- Opening Delimiter -

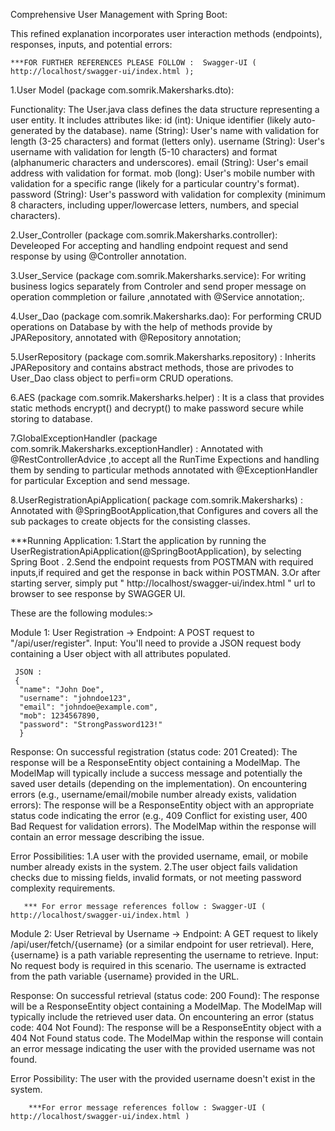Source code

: Comprehensive User Management with Spring Boot:

This refined explanation incorporates user interaction methods (endpoints), responses, inputs, and potential errors:

	***FOR FURTHER REFERENCES PLEASE FOLLOW :  Swagger-UI ( http://localhost/swagger-ui/index.html );

1.User Model (package com.somrik.Makersharks.dto):

  Functionality: 
    The User.java class defines the data structure representing a user entity. It includes attributes like:
      id (int): Unique identifier (likely auto-generated by the database).
      name (String): User's name with validation for length (3-25 characters) and format (letters only).
      username (String): User's username with validation for length (5-10 characters) and format (alphanumeric characters and underscores).
      email (String): User's email address with validation for format.
      mob (long): User's mobile number with validation for a specific range (likely for a particular country's format).
      password (String): User's password with validation for complexity (minimum 8 characters, including upper/lowercase letters, numbers, and special characters).
	  
2.User_Controller (package com.somrik.Makersharks.controller):
    Develeoped For accepting and handling endpoint request and send response by using @Controller annotation.

3.User_Service (package com.somrik.Makersharks.service):
    For writing business logics separately from Controler and send proper message on operation commpletion or failure ,annotated with @Service annotation;.

4.User_Dao (package com.somrik.Makersharks.dao):
    For performing CRUD operations on Database by with the help of methods provide by JPARepository<User><Integer>, annotated with @Repository annotation;

5.UserRepository  (package com.somrik.Makersharks.repository) :
    Inherits JPARepository<User><Integer> and contains abstract methods, those are privodes to User_Dao class object to perfi=orm CRUD operations.

6.AES  (package com.somrik.Makersharks.helper) :
    It is a class that provides static methods encrypt() and decrypt() to make password secure while storing to database.

7.GlobalExceptionHandler (package com.somrik.Makersharks.exceptionHandler) :
    Annotated with @RestControllerAdvice ,to accept all the  RunTime Expections and handling them by sending to particular methods annotated with @ExceptionHandler for particular Exception and send message.

8.UserRegistrationApiApplication( package com.somrik.Makersharks) :
    Annotated with @SpringBootApplication,that Configures and covers all the sub packages to create objects for the consisting classes.


   

***Running Application:
    1.Start the application by running the UserRegistrationApiApplication(@SpringBootApplication), by selecting Spring Boot .
	2.Send the endpoint requests from POSTMAN with required inputs,if required and get the response in back within POSTMAN.
    3.Or after starting server, simply put " http://localhost/swagger-ui/index.html " url to browser to see response by SWAGGER UI.


These are the following modules:>

Module 1: User Registration ->
Endpoint:
       A POST request to "/api/user/register".
Input:
       You'll need to provide a JSON request body containing a User object with all attributes populated.

     JSON :
     {
      "name": "John Doe",
      "username": "johndoe123",
      "email": "johndoe@example.com",
      "mob": 1234567890,
      "password": "StrongPassword123!"
      }
   
Response:
      On successful registration (status code: 201 Created):
      The response will be a ResponseEntity object containing a ModelMap.
      The ModelMap will typically include a success message and potentially the saved user details (depending on the implementation).
      On encountering errors (e.g., username/email/mobile number already exists, validation errors):
      The response will be a ResponseEntity object with an appropriate status code indicating the error (e.g., 409 Conflict for existing user, 400 Bad Request for validation errors).
      The ModelMap within the response will contain an error message describing the issue.

Error Possibilities:
      1.A user with the provided username, email, or mobile number already exists in the system.
      2.The user object fails validation checks due to missing fields, invalid formats, or not meeting password complexity requirements.
	  
	   *** For error message references follow : Swagger-UI ( http://localhost/swagger-ui/index.html )



Module 2: User Retrieval by Username ->
Endpoint: 
      A GET request to likely /api/user/fetch/{username} (or a similar endpoint for user retrieval). Here, {username} is a path variable representing the username to retrieve.
Input:
    No request body is required in this scenario.
    The username is extracted from the path variable {username} provided in the URL.

Response:
   On successful retrieval (status code: 200 Found):
   The response will be a ResponseEntity object containing a ModelMap.
   The ModelMap will typically include the retrieved user data.
   On encountering an error (status code: 404 Not Found):
   The response will be a ResponseEntity object with a 404 Not Found status code.
   The ModelMap within the response will contain an error message indicating the user with the provided username was not found.

Error Possibility:
      The user with the provided username doesn't exist in the system.
	  	    
		***For error message references follow : Swagger-UI ( http://localhost/swagger-ui/index.html )
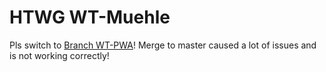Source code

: # HTWG WT-Muehle

Pls switch to [Branch WT-PWA](https://github.com/CesimK/de.htwg.wt.muehle/tree/WT-PWA)! Merge to master caused a lot of issues and is not working correctly!
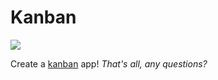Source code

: # Kanban

![](https://leankit.com/learn/wp-content/uploads/2015/12/kanban_guide_print_KPO_bleed_board2-1024x517.jpg)

Create a [kanban](https://en.wikipedia.org/wiki/Kanban_(development)) app! _That's all, any questions?_
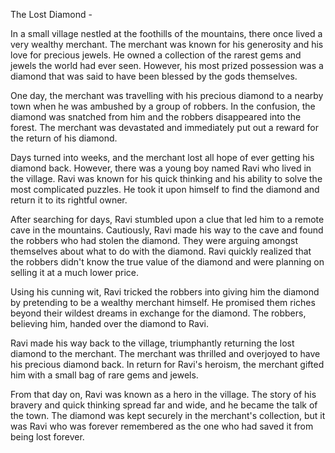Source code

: The Lost Diamond - 

In a small village nestled at the foothills of the mountains, there once lived a very wealthy merchant. The merchant was known for his generosity and his love for precious jewels. He owned a collection of the rarest gems and jewels the world had ever seen. However, his most prized possession was a diamond that was said to have been blessed by the gods themselves. 

One day, the merchant was travelling with his precious diamond to a nearby town when he was ambushed by a group of robbers. In the confusion, the diamond was snatched from him and the robbers disappeared into the forest. The merchant was devastated and immediately put out a reward for the return of his diamond. 

Days turned into weeks, and the merchant lost all hope of ever getting his diamond back. However, there was a young boy named Ravi who lived in the village. Ravi was known for his quick thinking and his ability to solve the most complicated puzzles. He took it upon himself to find the diamond and return it to its rightful owner. 

After searching for days, Ravi stumbled upon a clue that led him to a remote cave in the mountains. Cautiously, Ravi made his way to the cave and found the robbers who had stolen the diamond. They were arguing amongst themselves about what to do with the diamond. Ravi quickly realized that the robbers didn't know the true value of the diamond and were planning on selling it at a much lower price. 

Using his cunning wit, Ravi tricked the robbers into giving him the diamond by pretending to be a wealthy merchant himself. He promised them riches beyond their wildest dreams in exchange for the diamond. The robbers, believing him, handed over the diamond to Ravi. 

Ravi made his way back to the village, triumphantly returning the lost diamond to the merchant. The merchant was thrilled and overjoyed to have his precious diamond back. In return for Ravi's heroism, the merchant gifted him with a small bag of rare gems and jewels. 

From that day on, Ravi was known as a hero in the village. The story of his bravery and quick thinking spread far and wide, and he became the talk of the town. The diamond was kept securely in the merchant's collection, but it was Ravi who was forever remembered as the one who had saved it from being lost forever.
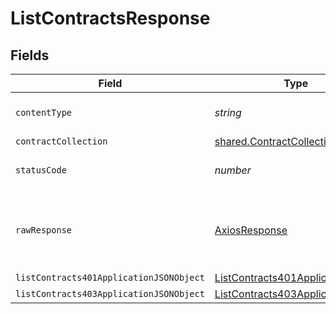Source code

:# ListContractsResponse


## Fields

| Field                                                                                         | Type                                                                                          | Required                                                                                      | Description                                                                                   |
| --------------------------------------------------------------------------------------------- | --------------------------------------------------------------------------------------------- | --------------------------------------------------------------------------------------------- | --------------------------------------------------------------------------------------------- |
| `contentType`                                                                                 | *string*                                                                                      | :heavy_check_mark:                                                                            | HTTP response content type for this operation                                                 |
| `contractCollection`                                                                          | [shared.ContractCollection](../../models/shared/contractcollection.md)                        | :heavy_minus_sign:                                                                            | OK                                                                                            |
| `statusCode`                                                                                  | *number*                                                                                      | :heavy_check_mark:                                                                            | HTTP response status code for this operation                                                  |
| `rawResponse`                                                                                 | [AxiosResponse](https://axios-http.com/docs/res_schema)                                       | :heavy_minus_sign:                                                                            | Raw HTTP response; suitable for custom response parsing                                       |
| `listContracts401ApplicationJSONObject`                                                       | [ListContracts401ApplicationJSON](../../models/operations/listcontracts401applicationjson.md) | :heavy_minus_sign:                                                                            | Unauthenticated                                                                               |
| `listContracts403ApplicationJSONObject`                                                       | [ListContracts403ApplicationJSON](../../models/operations/listcontracts403applicationjson.md) | :heavy_minus_sign:                                                                            | Forbidden                                                                                     |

- Closing Delimiter -

• **EXERCISE**:
Exactly as written, give the entries above again, with no images.

• **ANSWER SPACE**:
Source code

: Comprehensive User Management with Spring Boot:

This refined explanation incorporates user interaction methods (endpoints), responses, inputs, and potential errors:

	***FOR FURTHER REFERENCES PLEASE FOLLOW :  Swagger-UI ( http://localhost/swagger-ui/index.html );

1.User Model (package com.somrik.Makersharks.dto):

  Functionality: 
    The User.java class defines the data structure representing a user entity. It includes attributes like:
      id (int): Unique identifier (likely auto-generated by the database).
      name (String): User's name with validation for length (3-25 characters) and format (letters only).
      username (String): User's username with validation for length (5-10 characters) and format (alphanumeric characters and underscores).
      email (String): User's email address with validation for format.
      mob (long): User's mobile number with validation for a specific range (likely for a particular country's format).
      password (String): User's password with validation for complexity (minimum 8 characters, including upper/lowercase letters, numbers, and special characters).
	  
2.User_Controller (package com.somrik.Makersharks.controller):
    Develeoped For accepting and handling endpoint request and send response by using @Controller annotation.

3.User_Service (package com.somrik.Makersharks.service):
    For writing business logics separately from Controler and send proper message on operation commpletion or failure ,annotated with @Service annotation;.

4.User_Dao (package com.somrik.Makersharks.dao):
    For performing CRUD operations on Database by with the help of methods provide by JPARepository<User><Integer>, annotated with @Repository annotation;

5.UserRepository  (package com.somrik.Makersharks.repository) :
    Inherits JPARepository<User><Integer> and contains abstract methods, those are privodes to User_Dao class object to perfi=orm CRUD operations.

6.AES  (package com.somrik.Makersharks.helper) :
    It is a class that provides static methods encrypt() and decrypt() to make password secure while storing to database.

7.GlobalExceptionHandler (package com.somrik.Makersharks.exceptionHandler) :
    Annotated with @RestControllerAdvice ,to accept all the  RunTime Expections and handling them by sending to particular methods annotated with @ExceptionHandler for particular Exception and send message.

8.UserRegistrationApiApplication( package com.somrik.Makersharks) :
    Annotated with @SpringBootApplication,that Configures and covers all the sub packages to create objects for the consisting classes.


   

***Running Application:
    1.Start the application by running the UserRegistrationApiApplication(@SpringBootApplication), by selecting Spring Boot .
	2.Send the endpoint requests from POSTMAN with required inputs,if required and get the response in back within POSTMAN.
    3.Or after starting server, simply put " http://localhost/swagger-ui/index.html " url to browser to see response by SWAGGER UI.


These are the following modules:>

Module 1: User Registration ->
Endpoint:
       A POST request to "/api/user/register".
Input:
       You'll need to provide a JSON request body containing a User object with all attributes populated.

     JSON :
     {
      "name": "John Doe",
      "username": "johndoe123",
      "email": "johndoe@example.com",
      "mob": 1234567890,
      "password": "StrongPassword123!"
      }
   
Response:
      On successful registration (status code: 201 Created):
      The response will be a ResponseEntity object containing a ModelMap.
      The ModelMap will typically include a success message and potentially the saved user details (depending on the implementation).
      On encountering errors (e.g., username/email/mobile number already exists, validation errors):
      The response will be a ResponseEntity object with an appropriate status code indicating the error (e.g., 409 Conflict for existing user, 400 Bad Request for validation errors).
      The ModelMap within the response will contain an error message describing the issue.

Error Possibilities:
      1.A user with the provided username, email, or mobile number already exists in the system.
      2.The user object fails validation checks due to missing fields, invalid formats, or not meeting password complexity requirements.
	  
	   *** For error message references follow : Swagger-UI ( http://localhost/swagger-ui/index.html )



Module 2: User Retrieval by Username ->
Endpoint: 
      A GET request to likely /api/user/fetch/{username} (or a similar endpoint for user retrieval). Here, {username} is a path variable representing the username to retrieve.
Input:
    No request body is required in this scenario.
    The username is extracted from the path variable {username} provided in the URL.

Response:
   On successful retrieval (status code: 200 Found):
   The response will be a ResponseEntity object containing a ModelMap.
   The ModelMap will typically include the retrieved user data.
   On encountering an error (status code: 404 Not Found):
   The response will be a ResponseEntity object with a 404 Not Found status code.
   The ModelMap within the response will contain an error message indicating the user with the provided username was not found.

Error Possibility:
      The user with the provided username doesn't exist in the system.
	  	    
		***For error message references follow : Swagger-UI ( http://localhost/swagger-ui/index.html )
Source code

: # HTWG WT-Muehle

Pls switch to [Branch WT-PWA](https://github.com/CesimK/de.htwg.wt.muehle/tree/WT-PWA)! Merge to master caused a lot of issues and is not working correctly!
Source code

: # Kanban

![](https://leankit.com/learn/wp-content/uploads/2015/12/kanban_guide_print_KPO_bleed_board2-1024x517.jpg)

Create a [kanban](https://en.wikipedia.org/wiki/Kanban_(development)) app! _That's all, any questions?_
Source code

: The Lost Diamond - 

In a small village nestled at the foothills of the mountains, there once lived a very wealthy merchant. The merchant was known for his generosity and his love for precious jewels. He owned a collection of the rarest gems and jewels the world had ever seen. However, his most prized possession was a diamond that was said to have been blessed by the gods themselves. 

One day, the merchant was travelling with his precious diamond to a nearby town when he was ambushed by a group of robbers. In the confusion, the diamond was snatched from him and the robbers disappeared into the forest. The merchant was devastated and immediately put out a reward for the return of his diamond. 

Days turned into weeks, and the merchant lost all hope of ever getting his diamond back. However, there was a young boy named Ravi who lived in the village. Ravi was known for his quick thinking and his ability to solve the most complicated puzzles. He took it upon himself to find the diamond and return it to its rightful owner. 

After searching for days, Ravi stumbled upon a clue that led him to a remote cave in the mountains. Cautiously, Ravi made his way to the cave and found the robbers who had stolen the diamond. They were arguing amongst themselves about what to do with the diamond. Ravi quickly realized that the robbers didn't know the true value of the diamond and were planning on selling it at a much lower price. 

Using his cunning wit, Ravi tricked the robbers into giving him the diamond by pretending to be a wealthy merchant himself. He promised them riches beyond their wildest dreams in exchange for the diamond. The robbers, believing him, handed over the diamond to Ravi. 

Ravi made his way back to the village, triumphantly returning the lost diamond to the merchant. The merchant was thrilled and overjoyed to have his precious diamond back. In return for Ravi's heroism, the merchant gifted him with a small bag of rare gems and jewels. 

From that day on, Ravi was known as a hero in the village. The story of his bravery and quick thinking spread far and wide, and he became the talk of the town. The diamond was kept securely in the merchant's collection, but it was Ravi who was forever remembered as the one who had saved it from being lost forever.
Source code

:# ListContractsResponse


## Fields

| Field                                                                                         | Type                                                                                          | Required                                                                                      | Description                                                                                   |
| --------------------------------------------------------------------------------------------- | --------------------------------------------------------------------------------------------- | --------------------------------------------------------------------------------------------- | --------------------------------------------------------------------------------------------- |
| `contentType`                                                                                 | *string*                                                                                      | :heavy_check_mark:                                                                            | HTTP response content type for this operation                                                 |
| `contractCollection`                                                                          | [shared.ContractCollection](../../models/shared/contractcollection.md)                        | :heavy_minus_sign:                                                                            | OK                                                                                            |
| `statusCode`                                                                                  | *number*                                                                                      | :heavy_check_mark:                                                                            | HTTP response status code for this operation                                                  |
| `rawResponse`                                                                                 | [AxiosResponse](https://axios-http.com/docs/res_schema)                                       | :heavy_minus_sign:                                                                            | Raw HTTP response; suitable for custom response parsing                                       |
| `listContracts401ApplicationJSONObject`                                                       | [ListContracts401ApplicationJSON](../../models/operations/listcontracts401applicationjson.md) | :heavy_minus_sign:                                                                            | Unauthenticated                                                                               |
| `listContracts403ApplicationJSONObject`                                                       | [ListContracts403ApplicationJSON](../../models/operations/listcontracts403applicationjson.md) | :heavy_minus_sign:                                                                            | Forbidden                                                                                     |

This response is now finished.